*EXERCISE GOAL:*
Copy out exactly the lines below that run from the one holding "# Detailed design" to the one holding "- Each input", keeping both of those lines and no others.

START DATA FOR PROCESSING

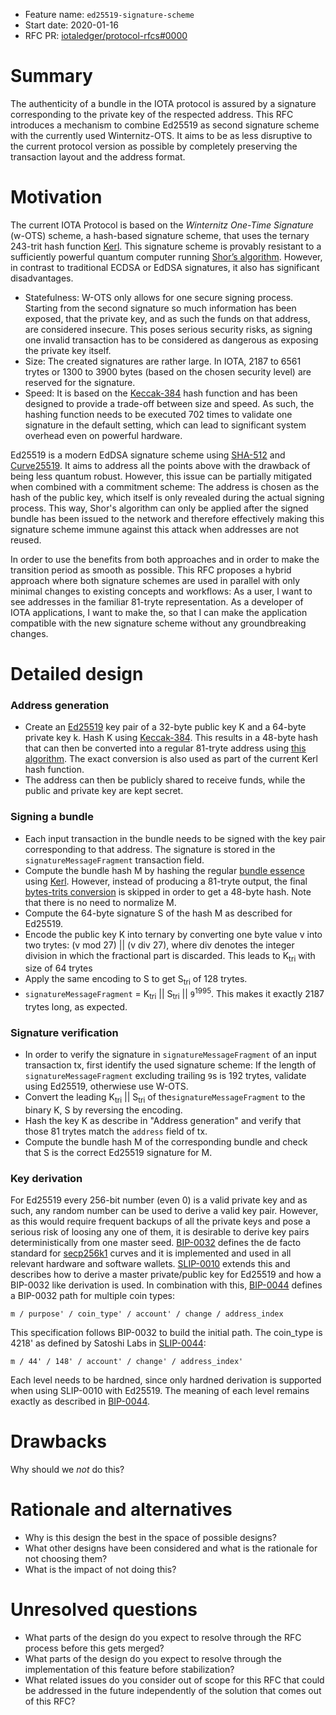 + Feature name: `ed25519-signature-scheme`
+ Start date: 2020-01-16
+ RFC PR: [iotaledger/protocol-rfcs#0000](https://github.com/iotaledger/protocol-rfcs/pull/0000)

# Summary

The authenticity of a bundle in the IOTA protocol is assured by a signature corresponding to the private key of the respected address. This RFC introduces a mechanism to combine Ed25519 as second signature scheme with the currently used Winternitz-OTS. It aims to be as less disruptive to the current protocol version as possible by completely preserving the transaction layout and the address format.

# Motivation

The current IOTA Protocol is based on the _Winternitz One-Time Signature_ (w-OTS) scheme, a hash-based signature scheme, that uses the ternary 243-trit hash function [Kerl](https://github.com/iotaledger/kerl/blob/master/IOTA-Kerl-spec.md). This signature scheme is provably resistant to a sufficiently powerful quantum computer running [Shor’s algorithm](https://en.wikipedia.org/wiki/Shor%27s_algorithm). However, in contrast to traditional ECDSA or EdDSA signatures, it also has significant disadvantages.
- Statefulness: W-OTS only allows for one secure signing process. Starting from the second signature so much information has been exposed, that the private key, and as such the funds on that address, are considered insecure. This poses serious security risks, as signing one invalid transaction has to be considered as dangerous as exposing the private key itself.
- Size: The created signatures are rather large. In IOTA, 2187 to 6561 trytes or 1300 to 3900 bytes (based on the chosen security level) are reserved for the signature.
- Speed: It is based on the [Keccak-384](https://keccak.team/keccak.html) hash function and has been designed to provide a trade-off between size and speed. As such, the hashing function needs to be executed 702 times to validate one signature in the default setting, which can lead to significant system overhead even on powerful hardware.

Ed25519 is a modern EdDSA signature scheme using [SHA-512](https://en.wikipedia.org/wiki/SHA-512) and [Curve25519](https://en.wikipedia.org/wiki/Curve25519). It aims to address all the points above with the drawback of being less quantum robust. However, this issue can be partially mitigated when combined with a commitment scheme: The address is chosen as the hash of the public key, which itself is only revealed during the actual signing process. This way, Shor's algorithm can only be applied after the signed bundle has been issued to the network and therefore effectively making this signature scheme immune against this attack when addresses are not reused.

In order to use the benefits from both approaches and in order to make the transition period as smooth as possible. This RFC proposes a hybrid approach where both signature schemes are used in parallel with only minimal changes to existing concepts and workflows: 
As a user, I want to see addresses in the familiar 81-tryte representation. 
As a developer of IOTA applications, I want to make the, so that I can make the application compatible with the new signature scheme without any groundbreaking changes.

# Detailed design

### Address generation

- Create an [Ed25519](https://ed25519.cr.yp.to/) key pair of a 32-byte public key K and a 64-byte private key k. Hash K using [Keccak-384](https://keccak.team/keccak.html). This results in a 48-byte hash that can then be converted into a regular 81-tryte address using [this algorithm](https://github.com/iotaledger/kerl/blob/master/IOTA-Kerl-spec.md#trits---bytes-encoding). The exact conversion is also used as part of the current Kerl hash function.
- The address can then be publicly shared to receive funds, while the public and private key are kept secret.

### Signing a bundle

- Each input transaction in the bundle needs to be signed with the key pair corresponding to that address. The signature is stored in the `signatureMessageFragment` transaction field.
- Compute the bundle hash M by hashing the regular [bundle essence](https://docs.iota.org/docs/getting-started/0.1/transactions/bundles#bundle-essence) using [Kerl](https://github.com/iotaledger/kerl/blob/master/IOTA-Kerl-spec.md). However, instead of producing a 81-tryte output, the final [bytes-trits conversion](https://github.com/iotaledger/kerl/blob/master/IOTA-Kerl-spec.md#conversion-bytes-tofrom-biginteger) is skipped in order to get a 48-byte hash. Note that there is no need to normalize M.
- Compute the 64-byte signature S of the hash M as described for Ed25519.
- Encode the public key K into ternary by converting one byte value v into two trytes: (v mod 27) || (v div 27), where div denotes the integer division in which the fractional part is discarded. This leads to K<sub>tri</sub> with size of 64 trytes
- Apply the same encoding to S to get S<sub>tri</sub> of 128 trytes.
- `signatureMessageFragment` = K<sub>tri</sub> || S<sub>tri</sub> || `9`<sup>1995</sup>. This makes it exactly 2187 trytes long, as expected.

### Signature verification

- In order to verify the signature in `signatureMessageFragment` of an input transaction tx, first identify the used signature scheme: If the length of `signatureMessageFragment` excluding trailing `9`s is 192 trytes, validate using Ed25519, otherwiese use W-OTS.
- Convert the leading K<sub>tri</sub> || S<sub>tri</sub> of the`signatureMessageFragment` to the binary K, S by reversing the encoding. 
- Hash the key K as describe in "Address generation" and verify that those 81 trytes match the `address` field of tx.
- Compute the bundle hash M of the corresponding bundle and check that S is the correct Ed25519 signature for M.

### Key derivation

For Ed25519 every 256-bit number (even 0) is a valid private key and as such, any random number can be used to derive a valid key pair. However, as this would require frequent backups of all the private keys and pose a serious risk of loosing any one of them, it is desirable to derive key pairs deterministically from one master seed.
[BIP-0032](https://github.com/bitcoin/bips/blob/master/bip-0032.mediawiki) defines the de facto standard for [secp256k1](http://www.secg.org/sec2-v2.pdf) curves and it is implemented and used in all relevant hardware and software wallets. [SLIP-0010](https://github.com/satoshilabs/slips/blob/master/slip-0010.md) extends this and describes how to derive a master private/public key for Ed25519 and how a BIP-0032 like derivation is used.
In combination with this, [BIP-0044](https://github.com/bitcoin/bips/blob/master/bip-0044.mediawiki) defines
a BIP-0032 path for multiple coin types:
```
m / purpose' / coin_type' / account' / change / address_index
```
This specification follows BIP-0032 to build the initial path. The coin_type is 4218' as defined by Satoshi Labs in [SLIP-0044](https://github.com/satoshilabs/slips/blob/master/slip-0044.md):
```
m / 44' / 148' / account' / change' / address_index'
```
Each level needs to be hardned, since only hardned derivation is supported when using SLIP-0010 with Ed25519. The meaning of each level remains exactly as described in [BIP-0044](https://github.com/bitcoin/bips/blob/master/bip-0044.mediawiki).

# Drawbacks

Why should we *not* do this?

# Rationale and alternatives

- Why is this design the best in the space of possible designs?
- What other designs have been considered and what is the rationale for not
  choosing them?
- What is the impact of not doing this?

# Unresolved questions

- What parts of the design do you expect to resolve through the RFC process
  before this gets merged?
- What parts of the design do you expect to resolve through the implementation
  of this feature before stabilization?
- What related issues do you consider out of scope for this RFC that could be
  addressed in the future independently of the solution that comes out of this
  RFC?
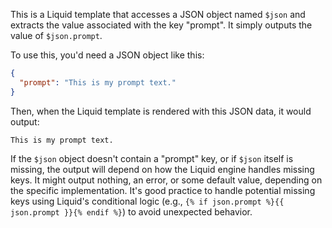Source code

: This is a Liquid template that accesses a JSON object named `$json` and extracts the value associated with the key "prompt".  It simply outputs the value of `$json.prompt`.

To use this, you'd need a JSON object like this:

```json
{
  "prompt": "This is my prompt text."
}
```

Then, when the Liquid template is rendered with this JSON data, it would output:

```
This is my prompt text.
```

If the `$json` object doesn't contain a "prompt" key, or if `$json` itself is missing, the output will depend on how the Liquid engine handles missing keys.  It might output nothing, an error, or some default value, depending on the specific implementation.  It's good practice to handle potential missing keys using Liquid's conditional logic (e.g., `{% if json.prompt %}{{ json.prompt }}{% endif %}`) to avoid unexpected behavior.

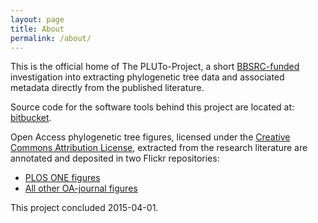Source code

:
 ```yaml
---
layout: page
title: About
permalink: /about/
---
```


This is the official home of The PLUTo-Project, a short [BBSRC-funded](http://www.bbsrc.ac.uk/pa/grants/AwardDetails.aspx?FundingReference=BB/K015702/1) investigation into extracting phylogenetic tree data and associated metadata directly from the published literature. 

Source code for the software tools behind this project are located at: [bitbucket](https://bitbucket.org/petermr/ami-core).

Open Access phylogenetic tree figures, licensed under the [Creative Commons Attribution License](http://creativecommons.org/licenses/by/4.0/), extracted from the research literature are annotated and deposited in two Flickr repositories:

* [PLOS ONE figures](https://www.flickr.com/photos/123621741@N08)
* [All other OA-journal figures](https://www.flickr.com/photos/123636286@N02/)

This project concluded 2015-04-01.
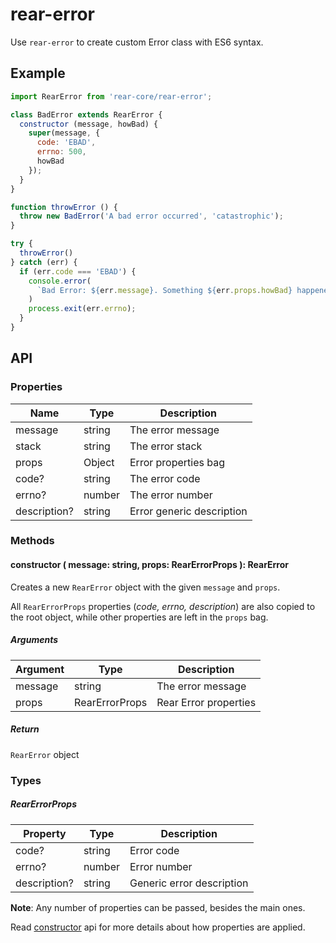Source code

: # rear-error

Use `rear-error` to create custom Error class with ES6 syntax.

## Example

  ```javascript
  import RearError from 'rear-core/rear-error';

  class BadError extends RearError {
    constructor (message, howBad) {
      super(message, {
        code: 'EBAD',
        errno: 500,
        howBad
      });
    }
  }

  function throwError () {
    throw new BadError('A bad error occurred', 'catastrophic');
  }

  try {
    throwError()
  } catch (err) {
    if (err.code === 'EBAD') {
      console.error(
        `Bad Error: ${err.message}. Something ${err.props.howBad} happened.`
      )
      process.exit(err.errno);
    }
  }
  ```

## API

### Properties

| Name         | Type   | Description               |
|--------------|--------|---------------------------|
| message      | string | The error message         |
| stack        | string | The error stack           |
| props        | Object | Error properties bag      |
| code?        | string | The error code            |
| errno?       | number | The error number          |
| description? | string | Error generic description |

### Methods

#### constructor ( message: string, props: RearErrorProps ): RearError

Creates a new `RearError` object with the given `message` and `props`.

All `RearErrorProps` properties (_code, errno, description_) are also copied to the root object, while other properties are left in the `props` bag.

##### Arguments

| Argument | Type           | Description           |
|----------|----------------|-----------------------|
| message  | string         | The error message     |
| props    | RearErrorProps | Rear Error properties |

##### Return

`RearError` object

### Types

##### RearErrorProps

| Property     | Type   | Description               |
|--------------|--------|---------------------------|
| code?        | string | Error code                |
| errno?       | number | Error number              |
| description? | string | Generic error description |

**Note**: Any number of properties can be passed, besides the main ones.

Read [constructor](#constructor) api for more details about how properties
are applied.
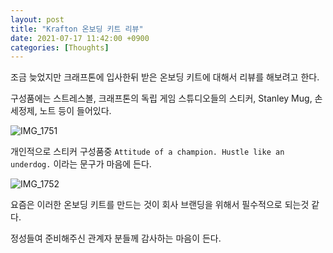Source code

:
```yaml
---
layout: post
title: "Krafton 온보딩 키트 리뷰"
date: 2021-07-17 11:42:00 +0900
categories: [Thoughts]
---
```


조금 늦었지만 크래프톤에 입사한뒤 받은 온보딩 키트에 대해서 리뷰를 해보려고 한다.

구성품에는 스트레스볼, 크래프톤의 독립 게임 스튜디오들의 스티커, Stanley Mug, 손 세정제, 노트 등이 들어있다.

![IMG_1751](https://user-images.githubusercontent.com/22807942/126023226-697f3522-7c1d-4f20-b7db-466ac630f17b.jpg)

개인적으로 스티커 구성품중 ```Attitude of a champion. Hustle like an underdog.``` 이라는 문구가 마음에 든다.

![IMG_1752](https://user-images.githubusercontent.com/22807942/126023243-c3685430-8234-417a-89cf-ce7c4755a6ef.jpg)

요즘은 이러한 온보딩 키트를 만드는 것이 회사 브랜딩을 위해서 필수적으로 되는것 같다.

정성들여 준비해주신 관계자 분들께 감사하는 마음이 든다.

END DATA FOR PROCESSING

*RESPONSE:*
# Detailed design

### Address generation

- Create an [Ed25519](https://ed25519.cr.yp.to/) key pair of a 32-byte public key K and a 64-byte private key k. Hash K using [Keccak-384](https://keccak.team/keccak.html). This results in a 48-byte hash that can then be converted into a regular 81-tryte address using [this algorithm](https://github.com/iotaledger/kerl/blob/master/IOTA-Kerl-spec.md#trits---bytes-encoding). The exact conversion is also used as part of the current Kerl hash function.
- The address can then be publicly shared to receive funds, while the public and private key are kept secret.

### Signing a bundle

- Each input transaction in the bundle needs to be signed with the key pair corresponding to that address. The signature is stored in the `signatureMessageFragment` transaction field.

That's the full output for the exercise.